Now, when it comes to replicators, and the idea of antiques, how does such ideas work? If you can make an exact, perfect copy of the infamous item, does it take away that item's value? How do you verify that the item you display on your shelf is real and not a well replicated fake?Don’t you feel it?’ he kidded her. ‘The historicity?’
She said, ‘What is ‘historicity’?’
‘When a thing has history in it. Listen. One of those two Zippo lighters was in Franklin D. Roosevelt’s pocket when he was assassinated. And one wasn’t. One has historicity, a hell of a lot of it. As much as any object ever had. And one has nothing. Can you feel it?’ He nudged her. ‘You can’t. You can’t tell which is which. There’s no ‘mystical plasmic presence,’ no ‘aura’ around it.’
‘Gee,’ the girl said, awed. ‘Is that really true? That he had one of those on him that day?’
‘Sure. And I know which it is. You see my point. It’s all a big racket; they’re playing it on themselves. I mean, a gun goes through a famous battle, like the Meuse-Argonne, and it’s the same as if it hadn’t, unless you know. It’s in here.’ He tapped his head. ‘In the mind, not the gun.
‘I don’t believe either of those two lighters belonged to Franklin Roosevelt,’ the girl said.
Wyndam-Matson giggled. ‘That’s my point!
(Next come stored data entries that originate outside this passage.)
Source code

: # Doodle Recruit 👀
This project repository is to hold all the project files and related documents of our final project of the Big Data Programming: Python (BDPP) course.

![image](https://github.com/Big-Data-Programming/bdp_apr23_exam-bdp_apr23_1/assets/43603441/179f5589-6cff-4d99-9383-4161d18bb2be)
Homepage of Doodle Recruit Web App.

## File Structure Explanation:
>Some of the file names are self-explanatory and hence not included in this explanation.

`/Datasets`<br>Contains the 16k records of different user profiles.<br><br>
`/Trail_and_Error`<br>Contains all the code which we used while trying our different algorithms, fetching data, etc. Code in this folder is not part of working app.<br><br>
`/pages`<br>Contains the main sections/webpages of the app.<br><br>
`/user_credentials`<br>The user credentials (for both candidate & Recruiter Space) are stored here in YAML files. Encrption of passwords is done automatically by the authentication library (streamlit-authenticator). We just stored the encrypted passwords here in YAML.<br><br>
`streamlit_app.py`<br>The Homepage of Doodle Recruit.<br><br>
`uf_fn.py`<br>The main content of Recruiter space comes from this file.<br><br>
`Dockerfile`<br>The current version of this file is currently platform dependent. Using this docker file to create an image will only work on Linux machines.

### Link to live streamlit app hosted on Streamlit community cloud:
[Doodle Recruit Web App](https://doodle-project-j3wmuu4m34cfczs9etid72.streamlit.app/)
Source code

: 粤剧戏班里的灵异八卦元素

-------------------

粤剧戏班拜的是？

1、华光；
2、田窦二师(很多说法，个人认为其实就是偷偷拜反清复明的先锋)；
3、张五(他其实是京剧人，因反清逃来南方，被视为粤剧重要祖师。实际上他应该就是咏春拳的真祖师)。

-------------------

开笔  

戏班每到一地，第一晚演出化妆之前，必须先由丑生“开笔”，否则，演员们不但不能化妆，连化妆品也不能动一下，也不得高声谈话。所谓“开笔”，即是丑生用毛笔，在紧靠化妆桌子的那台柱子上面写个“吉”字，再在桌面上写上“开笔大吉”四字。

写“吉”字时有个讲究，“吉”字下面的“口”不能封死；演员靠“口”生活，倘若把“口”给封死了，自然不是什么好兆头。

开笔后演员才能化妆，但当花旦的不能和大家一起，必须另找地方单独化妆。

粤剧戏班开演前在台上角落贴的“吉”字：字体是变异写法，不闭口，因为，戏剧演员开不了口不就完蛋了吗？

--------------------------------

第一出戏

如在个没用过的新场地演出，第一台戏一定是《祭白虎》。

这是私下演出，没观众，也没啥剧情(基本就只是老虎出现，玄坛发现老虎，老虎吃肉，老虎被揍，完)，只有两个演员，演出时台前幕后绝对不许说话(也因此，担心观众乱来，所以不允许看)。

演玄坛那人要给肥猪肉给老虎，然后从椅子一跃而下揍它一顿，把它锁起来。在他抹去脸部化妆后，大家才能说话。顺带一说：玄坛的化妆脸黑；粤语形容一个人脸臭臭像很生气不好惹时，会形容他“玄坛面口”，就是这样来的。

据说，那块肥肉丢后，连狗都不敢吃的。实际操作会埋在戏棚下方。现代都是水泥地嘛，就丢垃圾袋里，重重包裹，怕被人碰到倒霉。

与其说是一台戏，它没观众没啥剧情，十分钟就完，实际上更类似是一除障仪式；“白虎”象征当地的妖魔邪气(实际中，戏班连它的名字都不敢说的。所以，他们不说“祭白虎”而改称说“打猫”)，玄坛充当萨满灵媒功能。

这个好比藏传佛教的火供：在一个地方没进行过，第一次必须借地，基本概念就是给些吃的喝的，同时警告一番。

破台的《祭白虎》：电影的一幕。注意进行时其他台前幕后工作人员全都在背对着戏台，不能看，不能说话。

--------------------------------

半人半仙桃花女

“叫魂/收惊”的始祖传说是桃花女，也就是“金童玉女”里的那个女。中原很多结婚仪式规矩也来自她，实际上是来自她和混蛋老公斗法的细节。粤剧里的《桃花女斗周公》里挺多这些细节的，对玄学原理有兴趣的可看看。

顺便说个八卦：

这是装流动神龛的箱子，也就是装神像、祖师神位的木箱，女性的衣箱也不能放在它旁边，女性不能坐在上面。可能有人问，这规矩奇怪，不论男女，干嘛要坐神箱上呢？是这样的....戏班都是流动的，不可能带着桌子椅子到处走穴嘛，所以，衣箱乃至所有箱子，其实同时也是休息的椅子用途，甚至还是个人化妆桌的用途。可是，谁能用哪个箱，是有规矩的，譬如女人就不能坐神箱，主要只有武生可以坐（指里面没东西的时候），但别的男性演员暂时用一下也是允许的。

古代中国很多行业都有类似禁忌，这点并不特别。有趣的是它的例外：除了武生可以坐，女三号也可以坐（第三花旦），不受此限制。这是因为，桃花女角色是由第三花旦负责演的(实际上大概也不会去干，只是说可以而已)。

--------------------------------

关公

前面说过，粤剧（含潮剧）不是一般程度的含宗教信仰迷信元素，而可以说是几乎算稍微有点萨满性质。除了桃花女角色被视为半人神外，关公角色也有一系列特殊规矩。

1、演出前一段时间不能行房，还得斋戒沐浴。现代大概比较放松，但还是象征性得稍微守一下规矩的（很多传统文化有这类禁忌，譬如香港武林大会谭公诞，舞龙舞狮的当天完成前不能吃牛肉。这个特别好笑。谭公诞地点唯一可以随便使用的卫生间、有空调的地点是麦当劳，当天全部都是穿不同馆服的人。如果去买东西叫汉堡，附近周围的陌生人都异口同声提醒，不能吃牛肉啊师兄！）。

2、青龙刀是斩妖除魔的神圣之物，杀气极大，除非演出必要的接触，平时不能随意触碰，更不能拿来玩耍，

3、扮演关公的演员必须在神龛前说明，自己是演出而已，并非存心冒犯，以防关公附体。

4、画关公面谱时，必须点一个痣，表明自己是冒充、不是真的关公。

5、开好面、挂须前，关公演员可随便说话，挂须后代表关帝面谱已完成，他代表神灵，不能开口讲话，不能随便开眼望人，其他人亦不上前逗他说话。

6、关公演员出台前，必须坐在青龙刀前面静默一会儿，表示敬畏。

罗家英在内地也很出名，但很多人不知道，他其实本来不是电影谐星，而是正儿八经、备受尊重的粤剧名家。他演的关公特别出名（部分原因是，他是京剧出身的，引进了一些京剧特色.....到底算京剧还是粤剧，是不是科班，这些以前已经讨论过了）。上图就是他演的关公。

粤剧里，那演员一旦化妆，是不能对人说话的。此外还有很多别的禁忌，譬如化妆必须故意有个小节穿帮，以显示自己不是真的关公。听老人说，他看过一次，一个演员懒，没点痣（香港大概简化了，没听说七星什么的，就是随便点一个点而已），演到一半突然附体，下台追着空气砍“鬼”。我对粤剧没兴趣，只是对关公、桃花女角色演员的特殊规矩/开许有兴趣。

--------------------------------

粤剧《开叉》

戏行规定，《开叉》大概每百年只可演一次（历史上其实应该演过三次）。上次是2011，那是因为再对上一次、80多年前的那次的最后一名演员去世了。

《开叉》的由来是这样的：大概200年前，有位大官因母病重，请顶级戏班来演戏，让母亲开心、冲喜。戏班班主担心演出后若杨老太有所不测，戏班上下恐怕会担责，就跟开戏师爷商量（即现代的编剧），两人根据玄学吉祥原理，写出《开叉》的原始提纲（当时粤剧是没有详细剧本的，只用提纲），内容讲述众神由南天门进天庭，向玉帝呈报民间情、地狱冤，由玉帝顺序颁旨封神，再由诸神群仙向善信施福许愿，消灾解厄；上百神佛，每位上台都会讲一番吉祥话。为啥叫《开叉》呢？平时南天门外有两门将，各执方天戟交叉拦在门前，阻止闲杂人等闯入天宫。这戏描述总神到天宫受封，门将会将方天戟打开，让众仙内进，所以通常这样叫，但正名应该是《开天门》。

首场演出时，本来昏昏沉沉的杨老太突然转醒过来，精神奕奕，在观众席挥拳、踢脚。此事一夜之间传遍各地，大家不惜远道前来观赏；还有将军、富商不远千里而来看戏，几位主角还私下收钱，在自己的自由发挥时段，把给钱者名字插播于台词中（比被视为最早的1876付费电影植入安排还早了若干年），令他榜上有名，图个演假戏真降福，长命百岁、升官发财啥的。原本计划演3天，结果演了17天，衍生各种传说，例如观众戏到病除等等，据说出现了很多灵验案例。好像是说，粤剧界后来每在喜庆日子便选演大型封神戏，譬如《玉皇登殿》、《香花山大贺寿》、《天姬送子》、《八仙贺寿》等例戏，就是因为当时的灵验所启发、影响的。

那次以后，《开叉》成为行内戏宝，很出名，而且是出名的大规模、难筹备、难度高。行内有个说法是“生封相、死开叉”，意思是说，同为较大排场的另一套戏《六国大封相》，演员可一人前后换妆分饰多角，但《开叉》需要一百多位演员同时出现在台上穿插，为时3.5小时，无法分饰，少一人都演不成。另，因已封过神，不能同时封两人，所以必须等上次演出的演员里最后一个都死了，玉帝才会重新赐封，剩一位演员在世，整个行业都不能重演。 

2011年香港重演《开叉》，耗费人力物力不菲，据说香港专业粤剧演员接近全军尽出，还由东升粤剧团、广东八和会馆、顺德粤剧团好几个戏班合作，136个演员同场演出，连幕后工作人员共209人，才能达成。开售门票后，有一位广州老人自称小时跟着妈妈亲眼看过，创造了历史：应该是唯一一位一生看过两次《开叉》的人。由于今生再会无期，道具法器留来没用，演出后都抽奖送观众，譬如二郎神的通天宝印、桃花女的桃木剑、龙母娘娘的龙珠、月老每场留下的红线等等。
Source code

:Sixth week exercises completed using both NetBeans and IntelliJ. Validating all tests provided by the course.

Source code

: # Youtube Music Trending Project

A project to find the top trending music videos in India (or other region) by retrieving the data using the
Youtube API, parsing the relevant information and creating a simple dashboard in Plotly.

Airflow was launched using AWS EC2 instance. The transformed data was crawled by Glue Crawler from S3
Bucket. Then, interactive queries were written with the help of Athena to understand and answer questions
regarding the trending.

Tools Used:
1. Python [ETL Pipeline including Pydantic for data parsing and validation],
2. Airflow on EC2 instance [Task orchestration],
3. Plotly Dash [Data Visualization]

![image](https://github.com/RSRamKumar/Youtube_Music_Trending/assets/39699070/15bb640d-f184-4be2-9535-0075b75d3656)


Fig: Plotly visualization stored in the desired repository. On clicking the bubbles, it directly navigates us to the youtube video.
I’d have to prove it to you with some sort of document. A paper of authenticity. And so it’s all a fake, a mass delusion. The paper proves its worth, not the object itself!
What does this mean for those who like antiques, and collect them? What does this mean for replicators and the variation of such items?
Do they have some sort of legal requirement to stamp, 'Replicated copy' on every knick knack that comes out of the device?
On another note, is this potentially why most people we see in the show have rather sparse homes, as most items, unless of sentimental value, or of valid use, are just recycled?
What does that mean for collectors like Kivas Fajo? How does he make sure he's not being swindled?